Pas de panique, réplique Hakem, le loueur. « Sur Immoweb, je vois 4 000 appartements disponibles. Bruxelles ne connaît pas la même crise qu’à New York, des occupants ne sont pas mis dehors par leurs propriétaires. » « Il ne faut pas envisager la situation sous l’angle quantitatif, mais bien financier, rétorque Nicolas Bernard, professeur à l’université Saint-Louis. Oui, il y a suffisamment de biens sur le marché. Mais si on en retire, les prix vont grimper. »

Central et joli

Ensuite, les touristes jettent leur dévolu sur du joli, pas des bouis-bouis. Sur des logements bien situés, pas trop excentrés. 1 521 offres à Bruxelles-Ville (surtout dans le Pentagone), 51 à Watermael-Boitsfort. Seule Uccle détonne (205). « Que voulez-vous, c’est une commune agréable à vivre ! Mais cela ne m’inquiète pas, chez nous le problème est limité », se convainc Marc Cools, premier échevin (MR).

Cela finit parfois moins bien. « Quand les habitants partent, les commerçants locaux commencent à fermer et ceux qui restent vivent un enfer », dépeint le cabinet Vervoort. Airbnb décline toute responsabilité. « La hausse des loyers est une préoccupation conjoncturelle qui remonte à plusieurs décennies dans les zones les plus tendues. Notre arrivée (et notre activité dans des volumes significatifs à partir de 2014) ne se traduit pas par un impact sur les prix », considère Sarah Roy, porte-parole.

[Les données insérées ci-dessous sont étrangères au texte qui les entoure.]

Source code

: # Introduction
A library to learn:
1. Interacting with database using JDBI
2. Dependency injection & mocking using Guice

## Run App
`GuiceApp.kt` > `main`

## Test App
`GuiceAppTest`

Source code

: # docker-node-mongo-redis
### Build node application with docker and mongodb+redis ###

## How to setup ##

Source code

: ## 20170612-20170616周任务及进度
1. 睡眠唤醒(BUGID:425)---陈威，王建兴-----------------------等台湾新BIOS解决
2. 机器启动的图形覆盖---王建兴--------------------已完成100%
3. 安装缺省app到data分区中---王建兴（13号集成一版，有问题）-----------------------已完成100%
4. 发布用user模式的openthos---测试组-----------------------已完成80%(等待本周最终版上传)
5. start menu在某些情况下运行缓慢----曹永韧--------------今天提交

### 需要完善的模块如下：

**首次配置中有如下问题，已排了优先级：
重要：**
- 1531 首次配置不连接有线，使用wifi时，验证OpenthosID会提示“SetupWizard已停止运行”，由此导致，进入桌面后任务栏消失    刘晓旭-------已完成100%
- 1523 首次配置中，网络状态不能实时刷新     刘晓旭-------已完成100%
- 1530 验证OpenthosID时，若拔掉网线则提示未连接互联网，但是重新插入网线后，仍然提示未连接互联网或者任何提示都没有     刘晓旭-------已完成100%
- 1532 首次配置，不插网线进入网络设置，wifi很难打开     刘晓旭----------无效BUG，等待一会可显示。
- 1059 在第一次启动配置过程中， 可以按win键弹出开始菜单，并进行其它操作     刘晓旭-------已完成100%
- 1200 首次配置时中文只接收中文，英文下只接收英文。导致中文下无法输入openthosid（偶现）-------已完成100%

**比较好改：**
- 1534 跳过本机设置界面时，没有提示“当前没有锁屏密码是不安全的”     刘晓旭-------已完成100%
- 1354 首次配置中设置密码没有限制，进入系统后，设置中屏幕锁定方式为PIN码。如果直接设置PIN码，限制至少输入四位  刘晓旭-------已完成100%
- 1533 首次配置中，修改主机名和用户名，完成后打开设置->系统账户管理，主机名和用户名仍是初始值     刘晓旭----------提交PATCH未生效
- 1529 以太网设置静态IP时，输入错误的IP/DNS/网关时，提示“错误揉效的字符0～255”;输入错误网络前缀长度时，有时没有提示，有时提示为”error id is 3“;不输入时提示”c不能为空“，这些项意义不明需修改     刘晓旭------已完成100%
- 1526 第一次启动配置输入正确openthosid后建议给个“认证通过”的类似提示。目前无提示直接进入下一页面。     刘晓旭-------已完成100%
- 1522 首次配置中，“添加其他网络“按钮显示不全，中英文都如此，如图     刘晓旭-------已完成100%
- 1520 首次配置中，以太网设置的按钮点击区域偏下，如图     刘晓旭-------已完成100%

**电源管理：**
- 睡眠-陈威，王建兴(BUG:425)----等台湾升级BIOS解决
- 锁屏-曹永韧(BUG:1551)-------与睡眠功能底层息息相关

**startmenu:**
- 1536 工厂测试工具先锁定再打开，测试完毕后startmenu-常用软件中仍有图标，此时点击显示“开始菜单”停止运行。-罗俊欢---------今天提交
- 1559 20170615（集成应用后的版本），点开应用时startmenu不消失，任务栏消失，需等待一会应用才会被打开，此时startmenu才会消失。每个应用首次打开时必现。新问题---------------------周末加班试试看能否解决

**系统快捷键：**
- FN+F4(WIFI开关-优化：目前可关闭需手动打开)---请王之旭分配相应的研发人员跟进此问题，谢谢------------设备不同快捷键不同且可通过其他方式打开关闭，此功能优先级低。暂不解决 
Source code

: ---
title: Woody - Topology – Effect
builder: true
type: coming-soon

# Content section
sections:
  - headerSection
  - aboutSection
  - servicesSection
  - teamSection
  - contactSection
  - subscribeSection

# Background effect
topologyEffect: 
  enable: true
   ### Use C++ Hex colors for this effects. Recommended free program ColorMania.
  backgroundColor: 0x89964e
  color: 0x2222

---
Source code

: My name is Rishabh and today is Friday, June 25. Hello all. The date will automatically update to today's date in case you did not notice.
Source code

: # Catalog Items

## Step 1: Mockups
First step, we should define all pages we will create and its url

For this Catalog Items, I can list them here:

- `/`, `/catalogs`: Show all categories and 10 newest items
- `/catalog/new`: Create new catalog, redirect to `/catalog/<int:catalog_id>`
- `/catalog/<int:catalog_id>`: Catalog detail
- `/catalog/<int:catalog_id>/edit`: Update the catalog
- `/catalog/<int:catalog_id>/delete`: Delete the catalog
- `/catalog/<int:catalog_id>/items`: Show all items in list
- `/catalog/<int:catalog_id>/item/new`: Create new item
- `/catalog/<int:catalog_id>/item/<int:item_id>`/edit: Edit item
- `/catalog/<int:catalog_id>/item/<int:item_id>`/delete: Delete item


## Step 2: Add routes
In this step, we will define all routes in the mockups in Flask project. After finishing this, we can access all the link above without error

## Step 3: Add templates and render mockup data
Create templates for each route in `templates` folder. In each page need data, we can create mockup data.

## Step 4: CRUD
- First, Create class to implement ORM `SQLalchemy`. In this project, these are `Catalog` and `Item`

À Bruxelles, comme ailleurs, les autorités locales accouchent de nouvelles règles. Variations sur un même thème : oui à la nuitée occasionnelle chez l’habitant, non au business hôtelier déguisé. Et détaxé. À Bruxelles, comme ailleurs, Airbnb cherche la parade et affûte son lobbying. Après tout, la plateforme prélève un pourcentage sur les réservations et n’a aucunement intérêt à rebuter ceux qui les multiplient.

L’exception bruxelloise

Bruxelles fait toutefois cavalier seul. Pas de règlement n’autorisant la location de vacances qu’aux seuls propriétaires domiciliés, comme à New York ou Berlin. Pas de taxe de séjour imposée comme à Paris. Pas de procédure disciplinaire (et financière) prévue à l’encontre du site s’il continue à promouvoir des meublés non conformes, comme à Barcelone. Pas d’investissement d’un million d’euros pour collecter des infos sur les propriétaires indélicats, comme à Amsterdam.

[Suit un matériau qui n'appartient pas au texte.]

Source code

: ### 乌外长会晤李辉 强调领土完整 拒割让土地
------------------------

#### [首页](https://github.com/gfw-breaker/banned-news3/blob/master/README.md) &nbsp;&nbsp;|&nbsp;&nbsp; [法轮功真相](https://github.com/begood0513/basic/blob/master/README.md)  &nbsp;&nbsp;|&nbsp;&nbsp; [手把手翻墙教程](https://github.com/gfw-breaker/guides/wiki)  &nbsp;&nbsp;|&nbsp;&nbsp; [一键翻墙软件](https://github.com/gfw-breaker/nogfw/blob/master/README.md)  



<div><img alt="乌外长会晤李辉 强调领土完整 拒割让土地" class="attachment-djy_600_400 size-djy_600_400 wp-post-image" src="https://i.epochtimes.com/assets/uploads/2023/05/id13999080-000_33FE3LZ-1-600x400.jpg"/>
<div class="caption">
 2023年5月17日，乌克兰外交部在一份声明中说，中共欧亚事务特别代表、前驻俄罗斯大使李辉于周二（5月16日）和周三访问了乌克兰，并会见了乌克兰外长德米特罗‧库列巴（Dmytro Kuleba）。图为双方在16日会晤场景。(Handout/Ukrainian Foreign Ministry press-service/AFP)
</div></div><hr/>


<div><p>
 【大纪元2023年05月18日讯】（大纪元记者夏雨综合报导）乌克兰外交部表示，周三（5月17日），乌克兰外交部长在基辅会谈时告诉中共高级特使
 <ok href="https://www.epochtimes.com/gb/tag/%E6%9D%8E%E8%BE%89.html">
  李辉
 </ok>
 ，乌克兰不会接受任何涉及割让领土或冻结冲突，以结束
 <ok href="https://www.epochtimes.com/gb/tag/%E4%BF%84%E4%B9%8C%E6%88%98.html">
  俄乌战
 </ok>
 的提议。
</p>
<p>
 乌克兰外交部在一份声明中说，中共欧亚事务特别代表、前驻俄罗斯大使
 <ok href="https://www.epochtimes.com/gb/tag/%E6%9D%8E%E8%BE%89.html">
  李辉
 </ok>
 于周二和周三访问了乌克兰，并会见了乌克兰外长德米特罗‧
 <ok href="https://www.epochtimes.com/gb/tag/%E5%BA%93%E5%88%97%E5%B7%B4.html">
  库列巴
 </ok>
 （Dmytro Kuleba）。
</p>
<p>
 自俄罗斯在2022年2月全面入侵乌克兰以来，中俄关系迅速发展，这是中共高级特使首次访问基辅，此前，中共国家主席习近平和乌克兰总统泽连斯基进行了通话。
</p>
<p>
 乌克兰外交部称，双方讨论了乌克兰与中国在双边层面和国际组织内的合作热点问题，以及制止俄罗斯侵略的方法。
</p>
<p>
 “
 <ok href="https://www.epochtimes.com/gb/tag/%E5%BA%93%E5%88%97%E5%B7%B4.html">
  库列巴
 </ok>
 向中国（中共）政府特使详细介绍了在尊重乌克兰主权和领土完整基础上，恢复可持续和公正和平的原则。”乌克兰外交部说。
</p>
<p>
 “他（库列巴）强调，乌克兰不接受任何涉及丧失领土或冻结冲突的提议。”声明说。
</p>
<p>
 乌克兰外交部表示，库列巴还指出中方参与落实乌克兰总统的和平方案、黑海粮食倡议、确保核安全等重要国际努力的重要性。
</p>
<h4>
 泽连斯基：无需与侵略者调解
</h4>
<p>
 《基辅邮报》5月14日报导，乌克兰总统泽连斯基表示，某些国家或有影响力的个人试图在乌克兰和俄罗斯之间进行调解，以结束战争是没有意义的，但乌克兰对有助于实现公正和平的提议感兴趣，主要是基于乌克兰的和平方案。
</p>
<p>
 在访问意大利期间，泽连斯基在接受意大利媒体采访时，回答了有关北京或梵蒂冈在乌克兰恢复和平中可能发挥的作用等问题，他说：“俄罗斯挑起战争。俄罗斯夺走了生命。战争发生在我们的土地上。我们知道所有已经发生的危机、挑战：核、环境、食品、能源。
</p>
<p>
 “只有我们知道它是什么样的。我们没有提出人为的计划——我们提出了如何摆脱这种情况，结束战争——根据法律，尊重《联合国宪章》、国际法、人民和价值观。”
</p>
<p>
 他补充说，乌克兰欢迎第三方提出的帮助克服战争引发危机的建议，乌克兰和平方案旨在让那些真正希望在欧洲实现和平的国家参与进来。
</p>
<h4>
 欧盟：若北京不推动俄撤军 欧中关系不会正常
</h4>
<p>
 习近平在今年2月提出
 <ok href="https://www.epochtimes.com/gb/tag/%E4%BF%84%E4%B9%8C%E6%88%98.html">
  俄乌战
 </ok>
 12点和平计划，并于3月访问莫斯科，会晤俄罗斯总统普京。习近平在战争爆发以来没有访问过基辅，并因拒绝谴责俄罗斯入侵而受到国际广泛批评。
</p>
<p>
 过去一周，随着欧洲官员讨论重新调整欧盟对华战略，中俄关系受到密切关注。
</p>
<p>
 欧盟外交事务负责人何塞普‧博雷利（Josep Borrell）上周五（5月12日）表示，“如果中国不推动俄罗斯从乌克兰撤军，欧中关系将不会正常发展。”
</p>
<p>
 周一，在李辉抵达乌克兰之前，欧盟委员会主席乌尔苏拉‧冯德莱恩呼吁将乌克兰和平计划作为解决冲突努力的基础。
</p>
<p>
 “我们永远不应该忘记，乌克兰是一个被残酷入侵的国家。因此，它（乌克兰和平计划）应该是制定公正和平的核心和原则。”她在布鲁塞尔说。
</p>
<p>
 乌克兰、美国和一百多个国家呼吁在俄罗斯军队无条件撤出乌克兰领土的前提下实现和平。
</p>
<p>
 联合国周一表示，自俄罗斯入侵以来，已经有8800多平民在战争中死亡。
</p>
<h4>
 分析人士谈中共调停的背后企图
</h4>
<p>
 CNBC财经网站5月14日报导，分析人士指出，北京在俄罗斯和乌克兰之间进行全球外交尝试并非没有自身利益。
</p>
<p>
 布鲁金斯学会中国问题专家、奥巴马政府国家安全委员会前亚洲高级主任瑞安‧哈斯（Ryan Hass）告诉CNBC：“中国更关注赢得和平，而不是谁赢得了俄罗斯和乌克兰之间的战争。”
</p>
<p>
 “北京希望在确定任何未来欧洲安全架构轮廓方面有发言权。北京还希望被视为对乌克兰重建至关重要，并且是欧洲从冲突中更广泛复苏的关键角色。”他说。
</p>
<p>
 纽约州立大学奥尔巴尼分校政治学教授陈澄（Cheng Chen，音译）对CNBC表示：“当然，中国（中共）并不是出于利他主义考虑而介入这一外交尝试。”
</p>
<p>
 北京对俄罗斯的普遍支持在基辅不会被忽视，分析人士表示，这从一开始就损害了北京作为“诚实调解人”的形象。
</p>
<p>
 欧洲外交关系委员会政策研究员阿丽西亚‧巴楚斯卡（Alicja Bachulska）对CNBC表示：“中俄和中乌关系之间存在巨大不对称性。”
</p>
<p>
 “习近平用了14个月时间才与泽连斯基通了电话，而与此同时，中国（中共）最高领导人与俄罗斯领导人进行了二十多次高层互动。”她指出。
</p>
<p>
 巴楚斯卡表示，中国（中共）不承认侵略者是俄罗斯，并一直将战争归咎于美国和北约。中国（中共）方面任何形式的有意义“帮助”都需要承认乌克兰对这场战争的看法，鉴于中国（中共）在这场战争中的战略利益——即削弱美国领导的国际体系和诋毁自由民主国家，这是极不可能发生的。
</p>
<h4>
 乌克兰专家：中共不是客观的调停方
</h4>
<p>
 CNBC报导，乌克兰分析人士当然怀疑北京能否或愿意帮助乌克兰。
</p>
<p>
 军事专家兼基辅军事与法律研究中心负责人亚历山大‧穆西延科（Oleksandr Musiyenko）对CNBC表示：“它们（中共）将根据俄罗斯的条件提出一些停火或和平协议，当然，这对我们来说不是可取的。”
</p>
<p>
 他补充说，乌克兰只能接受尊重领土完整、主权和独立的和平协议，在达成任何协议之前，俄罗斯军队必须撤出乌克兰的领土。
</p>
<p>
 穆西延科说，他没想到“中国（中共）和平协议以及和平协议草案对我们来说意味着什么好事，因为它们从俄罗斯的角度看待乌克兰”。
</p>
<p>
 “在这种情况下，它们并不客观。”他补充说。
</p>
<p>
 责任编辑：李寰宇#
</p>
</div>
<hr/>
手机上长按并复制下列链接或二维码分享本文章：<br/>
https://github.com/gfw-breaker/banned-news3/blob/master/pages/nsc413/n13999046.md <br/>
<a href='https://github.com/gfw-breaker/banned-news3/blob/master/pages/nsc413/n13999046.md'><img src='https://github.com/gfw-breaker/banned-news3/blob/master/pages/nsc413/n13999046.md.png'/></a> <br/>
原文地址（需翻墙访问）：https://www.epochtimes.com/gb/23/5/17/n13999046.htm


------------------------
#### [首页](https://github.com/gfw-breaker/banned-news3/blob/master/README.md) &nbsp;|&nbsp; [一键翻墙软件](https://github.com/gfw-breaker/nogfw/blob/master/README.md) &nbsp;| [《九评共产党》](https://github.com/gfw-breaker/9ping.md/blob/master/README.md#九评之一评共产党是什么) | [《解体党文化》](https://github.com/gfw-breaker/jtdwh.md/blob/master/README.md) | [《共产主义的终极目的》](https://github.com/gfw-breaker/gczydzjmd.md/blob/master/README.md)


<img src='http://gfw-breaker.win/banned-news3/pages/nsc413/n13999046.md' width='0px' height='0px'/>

Mais bien une obligation de déclarer son activité aux autorités, d’obtenir le feu vert des pompiers, une attestation de conformité de l’urbanisme, l’accord des éventuels copropriétaires. « Nous n’avons pas voulu interdire, mais encadrer », précise le cabinet Vervoort. Une amende de 250 à 250 000 euros pend au nez des réfractaires. Encore faudra-t-il les coincer. « Qui va contrôler ? L’inspection du logement a autre chose à faire ! », reproche Alain Maron, député Ecolo.

Les propriétaires aussi sont très occupés. À tenter d’éluder les règles récemment instaurées. « Beaucoup ont déjà trouvé une parade légale : opter pour un bail à but commercial », assure Cédric Castagné. « Cela n’aura aucun impact, certifie le cabinet Vervoort. Par contre, c’est vrai, ceux qui ne veulent pas se conformer disent qu’ils opteront pour des baux de 3 mois minimum, qui ne sont pas concernés par la réglementation ».

À Bruxelles, comme ailleurs, Airbnb ne se laisse pas facilement discipliner. À Amsterdam, trois-quarts des hôtes seraient toujours en infraction, malgré une réglementation instaurée en 2014. À Berlin, où les autorités ont appelé les habitants à dénoncer leurs voisins (gare aux roulements répétés des valises sur le plancher !), la ville évalue le nombre de locations entre 23 000 et 29 000. Seules 6 300 sont légalement enregistrées.